Review of Resident #92's Medication Administration Record (MAR) dated 03/12/24 through 03/16/24 did not reveal Gabapentin 300 mg oral capsule was administered until 03/16/24.
Review of Resident #92's progress notes dated 03/18/24 the Health and Wellness Center where Resident #92 received her risperidone injection was contacted, and an appointment was made for 03/22/24. Resident #92 and Family Member (FM) #272 were notified. FM #272 stated she would call the physician office because Resident #92 should not wait that long for her injection. The nurse explained to FM #272 she called the physician office to call the risperidone in to the local pharmacy and the physician office stated it would be easier for Resident #92 to get the risperidone injection in the office. FM #272 stated she would call the physician office to see what could be done.
Review of Resident #92's progress notes dated 03/22/24 at 3:31 P.M. included Resident #92 returned from her appointment and stated she did not get her shot while she was there. Resident #92 showed no behaviors this shift.

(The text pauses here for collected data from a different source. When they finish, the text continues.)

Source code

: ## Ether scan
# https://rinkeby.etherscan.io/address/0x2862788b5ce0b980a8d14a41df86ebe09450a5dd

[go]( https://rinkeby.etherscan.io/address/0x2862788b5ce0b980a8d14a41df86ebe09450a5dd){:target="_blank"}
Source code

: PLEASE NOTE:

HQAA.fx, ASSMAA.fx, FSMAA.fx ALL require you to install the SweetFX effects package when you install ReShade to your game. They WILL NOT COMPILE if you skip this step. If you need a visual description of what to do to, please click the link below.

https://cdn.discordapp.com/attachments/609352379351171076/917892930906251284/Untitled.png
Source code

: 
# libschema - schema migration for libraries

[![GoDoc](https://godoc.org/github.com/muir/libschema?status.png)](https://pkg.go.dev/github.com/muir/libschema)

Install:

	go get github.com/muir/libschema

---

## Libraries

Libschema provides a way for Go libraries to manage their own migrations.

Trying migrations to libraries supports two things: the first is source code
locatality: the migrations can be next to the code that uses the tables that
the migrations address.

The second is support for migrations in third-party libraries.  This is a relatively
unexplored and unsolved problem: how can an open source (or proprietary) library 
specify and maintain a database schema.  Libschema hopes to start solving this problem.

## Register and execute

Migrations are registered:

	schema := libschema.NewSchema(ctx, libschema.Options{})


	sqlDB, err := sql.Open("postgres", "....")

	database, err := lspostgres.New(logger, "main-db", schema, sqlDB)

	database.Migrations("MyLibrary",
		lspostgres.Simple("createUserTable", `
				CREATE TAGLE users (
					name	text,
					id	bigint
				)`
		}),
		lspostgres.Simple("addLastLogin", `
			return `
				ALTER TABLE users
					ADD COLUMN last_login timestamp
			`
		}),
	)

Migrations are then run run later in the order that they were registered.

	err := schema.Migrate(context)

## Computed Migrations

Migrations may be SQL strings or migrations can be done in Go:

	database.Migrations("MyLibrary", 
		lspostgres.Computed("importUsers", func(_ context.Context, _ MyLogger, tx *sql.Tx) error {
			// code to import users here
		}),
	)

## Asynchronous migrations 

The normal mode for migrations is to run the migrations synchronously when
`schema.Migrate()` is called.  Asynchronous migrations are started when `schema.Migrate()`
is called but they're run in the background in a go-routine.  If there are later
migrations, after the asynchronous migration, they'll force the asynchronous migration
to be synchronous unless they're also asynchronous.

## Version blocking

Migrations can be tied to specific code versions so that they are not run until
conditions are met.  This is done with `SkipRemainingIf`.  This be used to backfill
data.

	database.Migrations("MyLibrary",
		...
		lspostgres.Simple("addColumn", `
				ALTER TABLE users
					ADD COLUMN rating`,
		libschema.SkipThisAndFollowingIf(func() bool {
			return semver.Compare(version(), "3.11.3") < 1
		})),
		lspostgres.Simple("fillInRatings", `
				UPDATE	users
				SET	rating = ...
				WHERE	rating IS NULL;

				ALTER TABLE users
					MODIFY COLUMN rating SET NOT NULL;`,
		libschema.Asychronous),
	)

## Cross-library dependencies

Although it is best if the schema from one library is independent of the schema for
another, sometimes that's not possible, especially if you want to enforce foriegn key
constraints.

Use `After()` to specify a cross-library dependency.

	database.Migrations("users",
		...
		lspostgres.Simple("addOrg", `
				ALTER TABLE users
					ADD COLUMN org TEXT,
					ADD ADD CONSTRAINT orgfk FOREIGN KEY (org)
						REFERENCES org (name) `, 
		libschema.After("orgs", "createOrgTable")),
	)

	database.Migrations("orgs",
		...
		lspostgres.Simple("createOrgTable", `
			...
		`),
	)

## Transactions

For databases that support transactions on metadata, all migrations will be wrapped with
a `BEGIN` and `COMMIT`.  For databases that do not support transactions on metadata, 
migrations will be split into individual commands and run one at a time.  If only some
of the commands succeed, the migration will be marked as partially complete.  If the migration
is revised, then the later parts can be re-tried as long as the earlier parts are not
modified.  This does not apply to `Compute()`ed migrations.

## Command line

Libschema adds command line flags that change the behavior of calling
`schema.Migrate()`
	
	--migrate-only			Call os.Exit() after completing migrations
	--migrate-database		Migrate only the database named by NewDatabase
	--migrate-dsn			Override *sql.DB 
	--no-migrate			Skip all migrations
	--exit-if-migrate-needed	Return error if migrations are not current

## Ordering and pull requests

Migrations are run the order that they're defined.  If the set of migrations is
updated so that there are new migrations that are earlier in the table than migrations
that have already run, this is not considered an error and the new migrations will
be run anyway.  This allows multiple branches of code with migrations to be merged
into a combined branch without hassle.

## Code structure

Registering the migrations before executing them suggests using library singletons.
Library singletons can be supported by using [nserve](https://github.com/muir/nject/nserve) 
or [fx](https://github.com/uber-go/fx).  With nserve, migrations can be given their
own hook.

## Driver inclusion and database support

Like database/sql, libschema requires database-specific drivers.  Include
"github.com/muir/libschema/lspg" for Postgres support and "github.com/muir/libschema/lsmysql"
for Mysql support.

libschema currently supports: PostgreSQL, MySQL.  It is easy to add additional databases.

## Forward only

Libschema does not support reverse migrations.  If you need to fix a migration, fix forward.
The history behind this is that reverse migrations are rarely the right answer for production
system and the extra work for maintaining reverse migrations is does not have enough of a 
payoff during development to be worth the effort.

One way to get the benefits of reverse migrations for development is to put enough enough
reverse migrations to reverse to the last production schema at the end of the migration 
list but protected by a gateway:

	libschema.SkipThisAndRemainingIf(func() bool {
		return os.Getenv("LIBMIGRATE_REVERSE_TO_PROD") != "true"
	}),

Review of Resident #92's progress notes dated 03/22/24 through 03/27/24 did not reveal documentation why Resident #92 did not receive a risperidone injection while she was at her appointment on 03/22/24, what was being done to obtain the injection or when it would be administered.
Review of Resident #92's physician orders dated 03/27/24 revealed risperidone ER intramuscular suspension, reconstituted ER 50 mg, inject 50 mg intramuscular in the morning every two weeks on Wednesdays related to schizoaffective disorder.
Review of Resident #92's progress notes dated 03/27/24 at 5:16 P.M. included Resident #92 received her Risperdal (risperidone) injection, which was 12 days after it was ordered to be given.
Review of Resident #92's progress notes dated 03/08/24 through 03/27/24 did not reveal evidence FM #272 or Resident #92's physician were notified of the reason risperidone injection was not administered to Resident #92.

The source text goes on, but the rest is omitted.